Quick Hiring Is Often a Deadly, Damaging, Destructive Mistake

Hiring too early is a bad idea.

I advocate avoiding hiring until you hit $300,000 a year in revenue. I really ought to revise that number upward. I haven’t changed it in quite some time. Most ignore me anyway.

I hired someone before I hit that number. I moved fast to have an assistant. I was certain that I’d look illegitimate without a staff. I needed someone to answer the phone, sort out my stuff, and count the money (I hoped).

But I was wrong. I made a mistake. I screwed up.

The urge to hire someone is strong. I felt it then, and I can access those feelings today. That urge needs to be repressed.

You should wait until you hit that minimum revenue target before you hire someone. And, if you’ve already hired someone, you should fix it. In fact, if you hired someone a few years ago, before you hit the minimum, and have continued to grow, you likely still need to fix it. Hiring before the business is ready isn’t something you grow out of, skip over, or solve later. It creates long-lasting problems. These are often the firms mired in the dreaded $100,000 in revenue per employee cesspool.

Fixing the problem after the fact is tough. It’s like what they do when the foundation of a home starts to crack or sink. Sometimes they jack up the structure and reinforce the ground beneath the house. Sometimes they pump grout beneath the slab to restore the original elevation. Sometimes they drive steel posts through the soil to stabilize the home.

Why do I suggest a revenue minimum before hiring?

Because most of us, myself included, start our businesses with a handicap. We start without working capital. We’re desperate for cash, and our desperation drives us to take shortcuts that hurt our long-term goals.

The mistake we make most often is undercharging. Most of us do it. We charge less than we should because it gets the money in the door fast.

When we charge too little—something, thankfully but regretfully, good happens—we get busy.

Then we hire help because we’re busy. It’s rational, sort of, because we actually need help to service all the clients.

Unfortunately, it’s the way we take a shaky foundation and build something bigger on our unstable ground.

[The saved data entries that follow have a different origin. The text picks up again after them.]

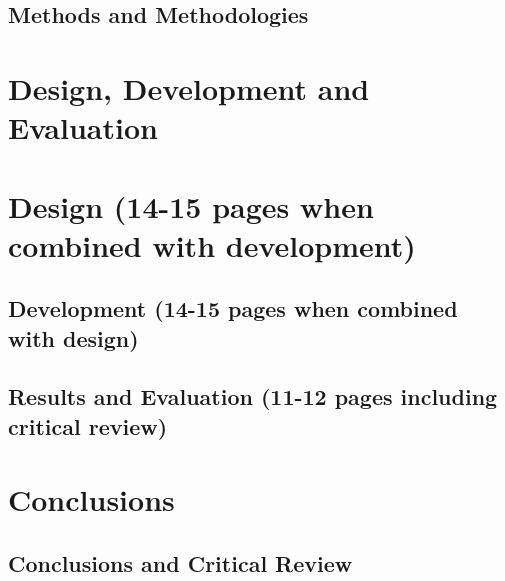 \documentclass[10pt]{article}
\begin{document}
\subsection{Methods and Methodologies}

\section {Design, Development and Evaluation}

\section{Design (14-15 pages when combined with development)}

\subsection {Development (14-15 pages when combined with design)}

\subsection {Results and Evaluation (11-12 pages including critical review)}

\section {Conclusions}

\subsection {Conclusions and Critical Review}

\printbibliography
\end{document}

Now, having hired someone, we’ve created a business with a bad business model. We’ve created a business that keeps us too busy for not enough money. We’re charging too little. We’re spending too much. We’re not taking home enough.

Our vivid imaginations and our desperate need to achieve success encourage us to believe that being busy on ultra-low margin work somehow makes economic sense. It doesn’t.

My suggestion that you hold off on hiring is really about holding off until you have a proven model for growth. If you don’t have a service or product you can deliver profitably, then selling more of it is a no-good, very bad idea.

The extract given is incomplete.